During DNA replication, the process involves the formation of two distinct strands at each replication fork: the leading strand and the lagging strand. The leading strand is synthesized continuously in the same direction as the movement of the replication fork. This continuous replication requires only a single RNA primer, which initiates the synthesis of the leading strand.
In contrast, the lagging strand is synthesized discontinuously in the opposite direction of the replication fork movement. This results in the formation of short segments known as Okazaki fragments, named after the Japanese scientist who discovered them. Each Okazaki fragment requires its own RNA primer for initiation, leading to the necessity of multiple primers for the entire lagging strand.

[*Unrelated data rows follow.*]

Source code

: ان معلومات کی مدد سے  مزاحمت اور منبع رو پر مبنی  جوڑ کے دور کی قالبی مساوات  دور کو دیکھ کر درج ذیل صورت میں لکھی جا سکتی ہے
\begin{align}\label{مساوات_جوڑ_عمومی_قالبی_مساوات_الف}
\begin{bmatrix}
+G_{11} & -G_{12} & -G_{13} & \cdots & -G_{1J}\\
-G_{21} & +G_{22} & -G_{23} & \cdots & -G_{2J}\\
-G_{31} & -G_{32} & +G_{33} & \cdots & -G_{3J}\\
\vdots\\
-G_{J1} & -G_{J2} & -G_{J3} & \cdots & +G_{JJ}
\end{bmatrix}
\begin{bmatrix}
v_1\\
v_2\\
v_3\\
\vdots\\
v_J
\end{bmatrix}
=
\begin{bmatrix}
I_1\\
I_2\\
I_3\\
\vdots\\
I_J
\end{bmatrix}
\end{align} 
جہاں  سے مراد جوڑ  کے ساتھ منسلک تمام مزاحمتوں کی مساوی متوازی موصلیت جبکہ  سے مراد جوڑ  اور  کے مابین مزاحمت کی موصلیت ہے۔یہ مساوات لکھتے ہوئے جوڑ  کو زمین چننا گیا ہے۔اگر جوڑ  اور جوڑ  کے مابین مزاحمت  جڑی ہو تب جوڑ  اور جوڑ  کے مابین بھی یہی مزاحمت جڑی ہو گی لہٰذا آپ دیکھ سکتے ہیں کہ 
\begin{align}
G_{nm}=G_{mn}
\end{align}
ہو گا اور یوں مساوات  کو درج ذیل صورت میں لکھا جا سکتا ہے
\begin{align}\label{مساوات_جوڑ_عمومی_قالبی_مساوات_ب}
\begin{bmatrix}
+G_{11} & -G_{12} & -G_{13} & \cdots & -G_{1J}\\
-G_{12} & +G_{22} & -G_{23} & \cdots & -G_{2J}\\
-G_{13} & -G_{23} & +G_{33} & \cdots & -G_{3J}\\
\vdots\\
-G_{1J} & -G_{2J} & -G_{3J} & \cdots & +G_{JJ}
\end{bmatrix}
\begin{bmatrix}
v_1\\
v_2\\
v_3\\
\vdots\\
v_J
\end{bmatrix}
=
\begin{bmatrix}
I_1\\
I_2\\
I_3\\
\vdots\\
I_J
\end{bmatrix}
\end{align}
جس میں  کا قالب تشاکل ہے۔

As the replication fork progresses, these Okazaki fragments are eventually joined together by the enzyme DNA ligase, which covalently links the fragments to form a continuous strand. The replication process is constrained by the nature of DNA polymerase, which can only synthesize DNA in the 5' to 3' direction. This limitation necessitates the discontinuous synthesis of the lagging strand.
In summary, the leading strand is characterized by continuous synthesis with a single RNA primer, while the lagging strand is synthesized in segments, requiring multiple RNA primers and subsequent joining of Okazaki fragments. Understanding these mechanisms is crucial for grasping the complexities of DNA replication and the roles of various enzymes involved in the process.